Nominal Association: Phi and Cramer's V

Association refers to coefficients which gauge the strength of a relationship. Coefficients in this section are designed for use with nominal data. Phi and Cramer's V are based on adjusting chi-square significance to factor out sample size. These measures do not lend themselves to easy interpretation. Phi and Cramer's V vary between 0 and 1.

Key Concepts and Terms

Phi. Phi is a chi-square based measure of association. The chi-square coefficient depends on the strength of the relationship and sample size. Phi eliminates sample size by dividing chi-square by n, the sample size, and taking the square root.

Since phi has a known sampling distribution it is possible to compute its standard error and significance. SPSS and other major packages report the significance level of the computed phi value.

Computationally, phi is the square root of chi-square divided by n, the sample size: phi = SQRT(X²/n). When computing phi, note that Yates' correction to chi-square is not used. Phi thus measures the strength of the relationship defined as the number of cases on one diagonal minus the number on the other diagonal, adjusting for the marginal distribution of the variables.

Example. For the table below phi =.41.

Party/Vote	Democrat	Republican
Voted	15	10
Didn't Vote	5	20

Interpretation: In 2-b-2 tables, phi can be interpreted as symmetric percent difference, measuring the percent of concentration of cases on the diagonal. Also in 2-by-2 tables, phi is identical to the correlation coefficient. In larger tables, where phi may be greater than 1.0, there is no simple intuitive interpretation, which is a reason why phi is often used only for 2-by-2 tables. For the example above, phi is .41. The percent difference with party as independent (column) is 42%, and with vote as independent is 40%. Phi is the mean percent difference between party and vote with either considered as causing the other.
Meaning of association: Phi defines perfect association as predictive monotonicity (see discussion in the section on association), and defines null relationship as statistical independence.
Symmetricalness: Phi is a symmetrical measure. It makes no difference which is the independent (column) variable. Phi tends to understate asymmetric relationships. Note, however, that some computer packages, such as Systat, use special formulas for phi in 2-by-2 tables so that phi varies from -1 to +1, allowing it to indicate negative relationships when used with dichotmous ordinal data. However, phi is still a symmetric measure and the sign can be ignored when using dichotomous nominal data.
Data level: Phi is used with nominal data, though for 2-by-2 tables, data may be ordinal.
Other features: Phi is very sensitive to shifts in marginal distributions. Phi does not vary from 0 to 1. For tables larger than 2-by-2, the maximum value of phi is the square root of (k - 1), where k is the number or rows or the number of columns, whichever is smaller. This means phi can be greater than 1.0 for larger tables, with a theoretical maximum of infinity, and differs depending on table size.

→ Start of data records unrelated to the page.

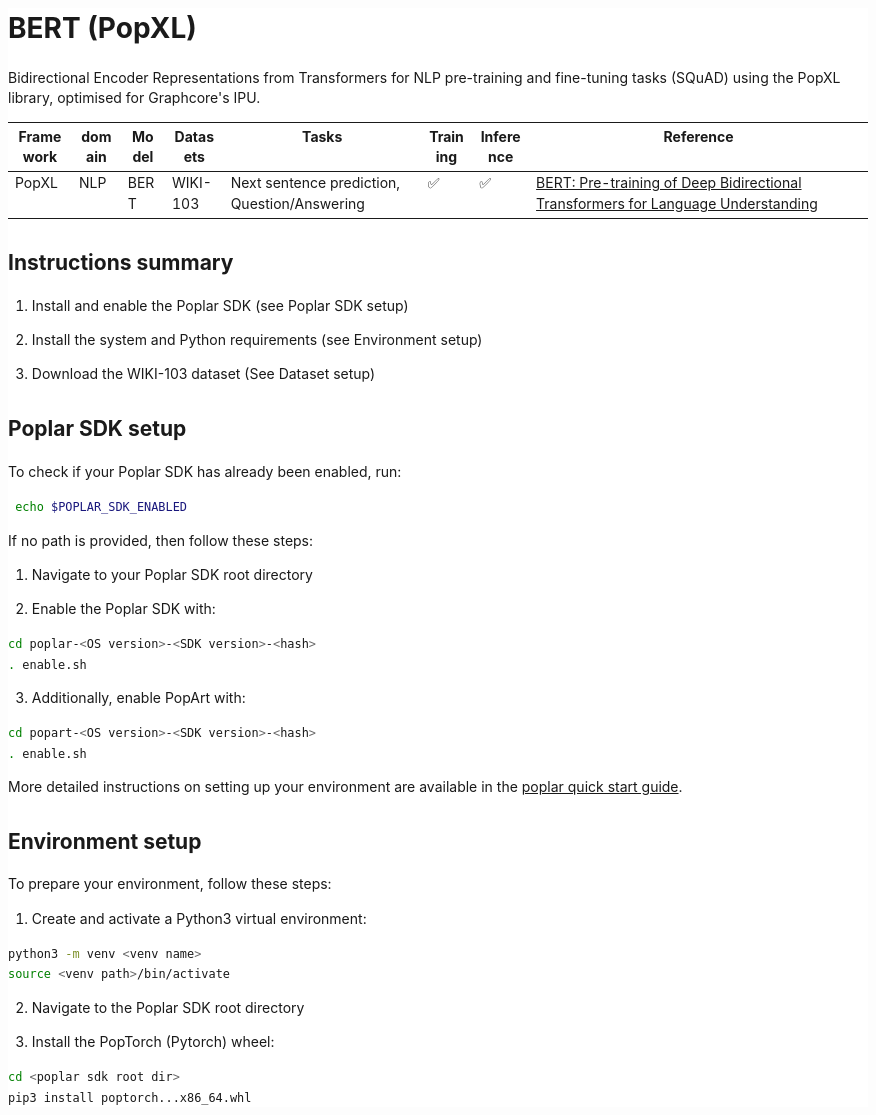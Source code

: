 # BERT (PopXL)
Bidirectional Encoder Representations from Transformers for NLP pre-training and fine-tuning tasks (SQuAD) using the PopXL library, optimised for Graphcore's IPU.

| Framework | domain | Model | Datasets | Tasks| Training| Inference | Reference |
|-------------|-|------|-------|-------|-------|---|---|
| PopXL | NLP | BERT | WIKI-103 | Next sentence prediction, Question/Answering | ✅  | ✅ | [BERT: Pre-training of Deep Bidirectional Transformers for Language Understanding](https://arxiv.org/abs/1810.04805v2) | 


## Instructions summary

1. Install and enable the Poplar SDK (see Poplar SDK setup)

2. Install the system and Python requirements (see Environment setup)

3. Download the WIKI-103 dataset (See Dataset setup)


## Poplar SDK setup
To check if your Poplar SDK has already been enabled, run:
```bash
 echo $POPLAR_SDK_ENABLED
```

If no path is provided, then follow these steps:
1. Navigate to your Poplar SDK root directory

2. Enable the Poplar SDK with:
```bash 
cd poplar-<OS version>-<SDK version>-<hash>
. enable.sh
```

3. Additionally, enable PopArt with:
```bash 
cd popart-<OS version>-<SDK version>-<hash>
. enable.sh
```

More detailed instructions on setting up your environment are available in the [poplar quick start guide](https://docs.graphcore.ai/projects/graphcloud-poplar-quick-start/en/latest/).


## Environment setup
To prepare your environment, follow these steps:

1. Create and activate a Python3 virtual environment:
```bash
python3 -m venv <venv name>
source <venv path>/bin/activate
```

2. Navigate to the Poplar SDK root directory

3. Install the PopTorch (Pytorch) wheel:
```bash
cd <poplar sdk root dir>
pip3 install poptorch...x86_64.whl
```
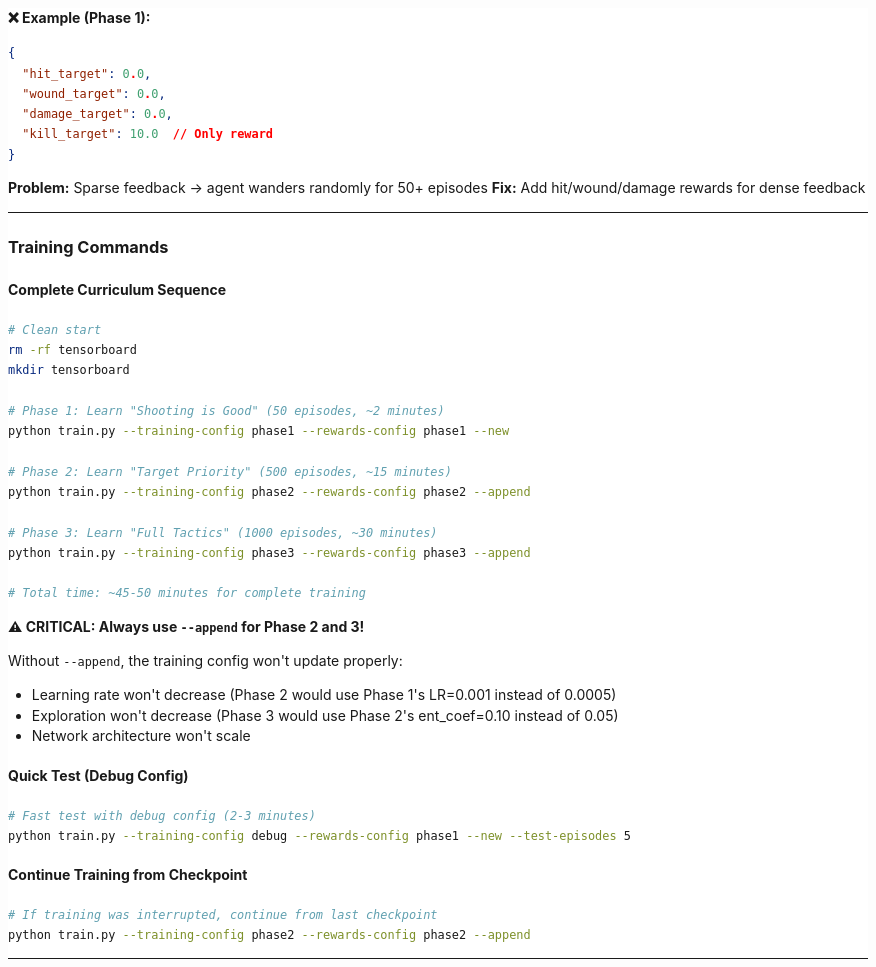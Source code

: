 **❌ Example (Phase 1):**
```json
{
  "hit_target": 0.0,
  "wound_target": 0.0,
  "damage_target": 0.0,
  "kill_target": 10.0  // Only reward
}
```
**Problem:** Sparse feedback → agent wanders randomly for 50+ episodes
**Fix:** Add hit/wound/damage rewards for dense feedback

---

### Training Commands

#### Complete Curriculum Sequence

```bash
# Clean start
rm -rf tensorboard
mkdir tensorboard

# Phase 1: Learn "Shooting is Good" (50 episodes, ~2 minutes)
python train.py --training-config phase1 --rewards-config phase1 --new

# Phase 2: Learn "Target Priority" (500 episodes, ~15 minutes)
python train.py --training-config phase2 --rewards-config phase2 --append

# Phase 3: Learn "Full Tactics" (1000 episodes, ~30 minutes)
python train.py --training-config phase3 --rewards-config phase3 --append

# Total time: ~45-50 minutes for complete training
```

**⚠️ CRITICAL: Always use `--append` for Phase 2 and 3!**

Without `--append`, the training config won't update properly:
- Learning rate won't decrease (Phase 2 would use Phase 1's LR=0.001 instead of 0.0005)
- Exploration won't decrease (Phase 3 would use Phase 2's ent_coef=0.10 instead of 0.05)
- Network architecture won't scale

#### Quick Test (Debug Config)

```bash
# Fast test with debug config (2-3 minutes)
python train.py --training-config debug --rewards-config phase1 --new --test-episodes 5
```

#### Continue Training from Checkpoint

```bash
# If training was interrupted, continue from last checkpoint
python train.py --training-config phase2 --rewards-config phase2 --append
```

---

Cramer's V. Cramer's V is the most popular of the chi-square-based measures of nominal association because it gives good norming from 0 to 1 regardless of table size, when row marginals equal column marginals. V equals the square root of chi-square divided by sample size, n, times m, which is the smaller of (rows - 1) or (columns - 1): V = SQRT(X²/nm).

Since V has a known sampling distribution it is possible to compute its standard error and significance. SPSS and other major packages report the significance level of the computed V value. The formula for the variance of Cramer's V is given in Liebetrau (1983: 15-16).

Interpretation: V may be viewed as the association between two variables as a percentage of their maximum possible variation.V² is the mean square canonical correlation between the variables. For 2-by-2 tables, V = phi (hence some packages like Systat print V only for larger tables).
Meaning of association: V defines a perfect relationship as one which is predictive or ordered monotonic, and defines a null relationship as statistical independence, as discussed in the section on association. However, the more unequal the marginals, the more V will be less than 1.0.
Symmetricalness: V is a symmetrical measure. It does not matter which is the independent (column) variable.
Data level: V may be used with nominal data or higher.
Other features: V can reach 1.0 only when the two variables have equal marginals.

Assumptions

Assumptions for each coefficient are discussed above.
Note measures of association, unlike significance, do not assume randomly sampled data.
Equal marginals. Cramer's V and all measures which define a perfect relationship in terms of strict monotonicity require that the marginal distribution of the two variables be equal for the coefficient to reach 1.0.

Bibliography

Agresti, Alan (1996). Introduction to categorical data analysis. NY: John Wiley and Sons.

Goodman, Leo A. and W. H. Kruskal (1954, 1959, 1963, 1972). Measures for association for cross-classification, I, II, III and IV. Journal of the American Statistical Association. 49: 732-764, 54: 123-163, 58: 310-364, and 67: 415-421 respectively. The 1972 installment discusses the uncertainty coefficient.

Liebetrau, Albert M. (1983). Measures of association. Newbury Park, CA: Sage Publications. Quantitative Applications in the Social Sciences Series No. 32.

Rosenberg, M. (1968). The logic of survey analysis. NY: Basic Books.